Ad ACTA gelegt!

Stop Acta
 

Die Jusos Region Hannover haben am 11. Februar zusammen mit mehreren tausend, meist jugendlichen Menschen gegen das Anti-Produktpiraterie-Abkommen ACTA demonstriert. Insgesamt sind allein in Norddeutschland mehr als 10.000 Menschen dagegen auf die Straße gegangen, die Proteste formierten sich jedoch auch europaweit. ACTA steht für Anti-Counterfeiting Trade Agreement und stand kurz vor der Annahme durch die EU-Mitgliedstaaten.


In die Kritik geraten ist das Abkommen, da es harte Sanktionen im Transit vorsieht, die den Zugang zu kostengünstigen Medikamenten (Generika) erschweren. Außerdem zementiert es das veraltete Urheberrecht und schränkt das freie Internet ein, da Webseiten-BetreiberInnen ermutigt werden sollen, ihre NutzerInnen zu überwachen und Inhalte herauszufiltern.


Auch die Diskussionskultur, die im Bezug auf ACTA geführt wurde, war bisher höchst undemokratisch. Die Verhandlungen wurden seit 2007 weitgehend unter Ausschluss der Öffentlichkeit geführt. Während VertreterInnen der Pharma-, Film- und Musikindustrie mitreden durften, wurden gewählte Abgeordnete und die Zivilgesellschaft ausgeschlossen.
 

Die Demonstrantinnen und Demonstranten forderten aus diesem Grunde eine Abkehr von ACTA und Internetzensur und stattdessen ein menschenfreundliches Urheberrecht, den Erhalt und Ausbau von Grund- und Freiheitsrechten, sowie die Integration der Zivilgesellschaft in die Entstehung internationaler Abkommen.


Die Bemühungen hatten Erfolg: Knapp 24 Stunden bevor die Demonstrationen starteten, legte Deutschland das Abkommen ad acta. Das Auswärtige Amt entschied sich, den Vertrag bis auf weiteres nicht zu unterschreiben.

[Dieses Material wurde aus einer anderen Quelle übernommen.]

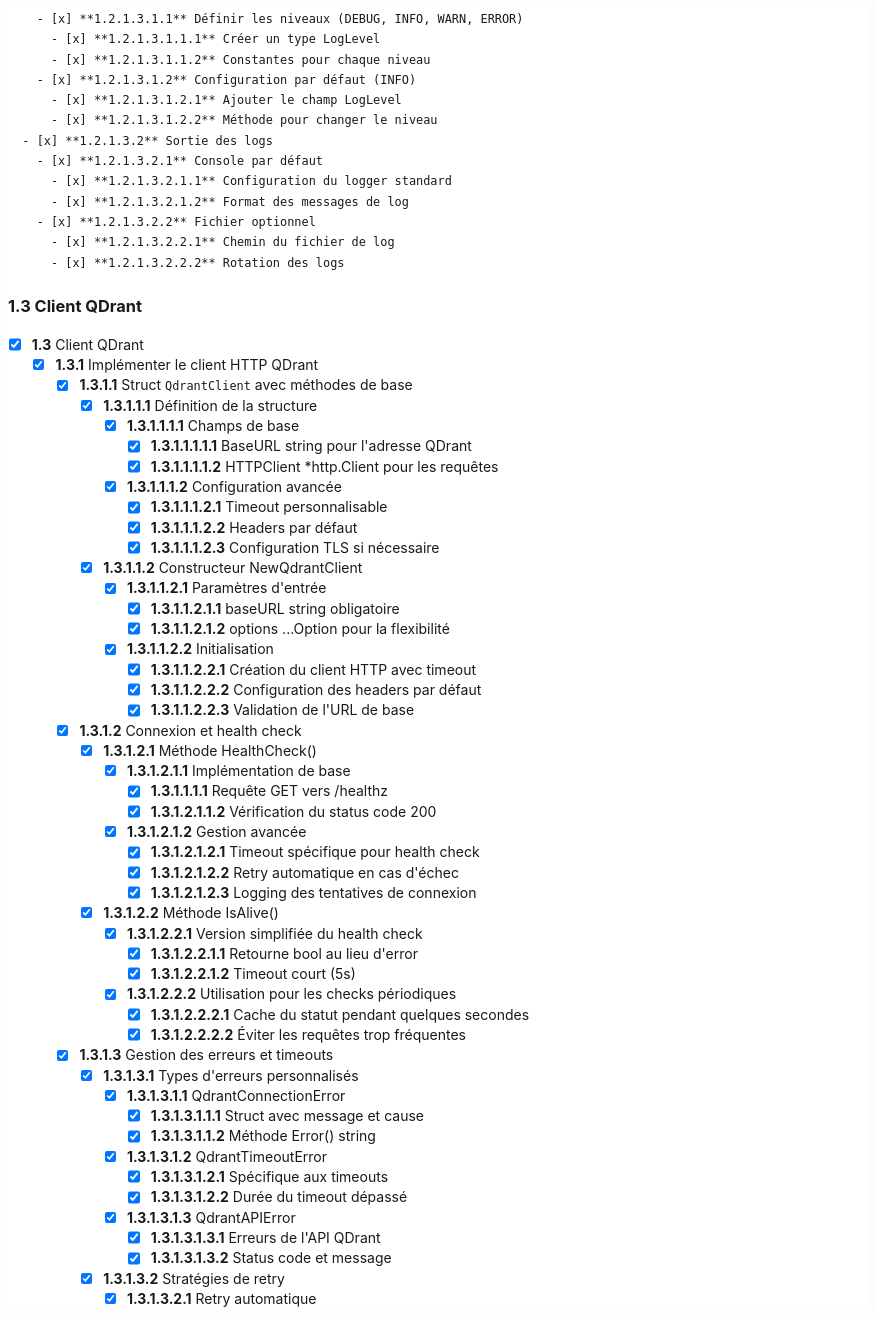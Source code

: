         - [x] **1.2.1.3.1.1** Définir les niveaux (DEBUG, INFO, WARN, ERROR)
          - [x] **1.2.1.3.1.1.1** Créer un type LogLevel
          - [x] **1.2.1.3.1.1.2** Constantes pour chaque niveau
        - [x] **1.2.1.3.1.2** Configuration par défaut (INFO)
          - [x] **1.2.1.3.1.2.1** Ajouter le champ LogLevel
          - [x] **1.2.1.3.1.2.2** Méthode pour changer le niveau
      - [x] **1.2.1.3.2** Sortie des logs
        - [x] **1.2.1.3.2.1** Console par défaut
          - [x] **1.2.1.3.2.1.1** Configuration du logger standard
          - [x] **1.2.1.3.2.1.2** Format des messages de log
        - [x] **1.2.1.3.2.2** Fichier optionnel
          - [x] **1.2.1.3.2.2.1** Chemin du fichier de log
          - [x] **1.2.1.3.2.2.2** Rotation des logs

### 1.3 Client QDrant
- [x] **1.3** Client QDrant
  - [x] **1.3.1** Implémenter le client HTTP QDrant
    - [x] **1.3.1.1** Struct `QdrantClient` avec méthodes de base
      - [x] **1.3.1.1.1** Définition de la structure
        - [x] **1.3.1.1.1.1** Champs de base
          - [x] **1.3.1.1.1.1.1** BaseURL string pour l'adresse QDrant
          - [x] **1.3.1.1.1.1.2** HTTPClient *http.Client pour les requêtes
        - [x] **1.3.1.1.1.2** Configuration avancée
          - [x] **1.3.1.1.1.2.1** Timeout personnalisable
          - [x] **1.3.1.1.1.2.2** Headers par défaut
          - [x] **1.3.1.1.1.2.3** Configuration TLS si nécessaire
      - [x] **1.3.1.1.2** Constructeur NewQdrantClient
        - [x] **1.3.1.1.2.1** Paramètres d'entrée
          - [x] **1.3.1.1.2.1.1** baseURL string obligatoire
          - [x] **1.3.1.1.2.1.2** options ...Option pour la flexibilité
        - [x] **1.3.1.1.2.2** Initialisation
          - [x] **1.3.1.1.2.2.1** Création du client HTTP avec timeout
          - [x] **1.3.1.1.2.2.2** Configuration des headers par défaut
          - [x] **1.3.1.1.2.2.3** Validation de l'URL de base
    - [x] **1.3.1.2** Connexion et health check
      - [x] **1.3.1.2.1** Méthode HealthCheck()
        - [x] **1.3.1.2.1.1** Implémentation de base
          - [x] **1.3.1.1.1.1** Requête GET vers /healthz
          - [x] **1.3.1.2.1.1.2** Vérification du status code 200
        - [x] **1.3.1.2.1.2** Gestion avancée
          - [x] **1.3.1.2.1.2.1** Timeout spécifique pour health check
          - [x] **1.3.1.2.1.2.2** Retry automatique en cas d'échec
          - [x] **1.3.1.2.1.2.3** Logging des tentatives de connexion
      - [x] **1.3.1.2.2** Méthode IsAlive()
        - [x] **1.3.1.2.2.1** Version simplifiée du health check
          - [x] **1.3.1.2.2.1.1** Retourne bool au lieu d'error
          - [x] **1.3.1.2.2.1.2** Timeout court (5s)
        - [x] **1.3.1.2.2.2** Utilisation pour les checks périodiques
          - [x] **1.3.1.2.2.2.1** Cache du statut pendant quelques secondes
          - [x] **1.3.1.2.2.2.2** Éviter les requêtes trop fréquentes
    - [x] **1.3.1.3** Gestion des erreurs et timeouts
      - [x] **1.3.1.3.1** Types d'erreurs personnalisés
        - [x] **1.3.1.3.1.1** QdrantConnectionError
          - [x] **1.3.1.3.1.1.1** Struct avec message et cause
          - [x] **1.3.1.3.1.1.2** Méthode Error() string
        - [x] **1.3.1.3.1.2** QdrantTimeoutError
          - [x] **1.3.1.3.1.2.1** Spécifique aux timeouts
          - [x] **1.3.1.3.1.2.2** Durée du timeout dépassé
        - [x] **1.3.1.3.1.3** QdrantAPIError
          - [x] **1.3.1.3.1.3.1** Erreurs de l'API QDrant
          - [x] **1.3.1.3.1.3.2** Status code et message
      - [x] **1.3.1.3.2** Stratégies de retry
        - [x] **1.3.1.3.2.1** Retry automatique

Überschattet wurde die Demonstration in der Landeshauptstadt durch einen Auftritt der Neonazi-Gruppe „Besseres Hannover“, welche ebenfalls teilnahm. Ca. 15 VertreterInnen der Gruppe mischten sich in die Menge und machten lautstark auf sich aufmerksam. Sie wurden jedoch recht schnell von der Polizei wegbegleitet. Es kam zwar zu lauten Protesten, jedoch zu keinen gewaltsamen Übergriffen. Auch diese Demonstration war eine friedliche, die keinen Platz für fremdenfeindliche, antisemitische oder nationalistische Gesinnungen hat.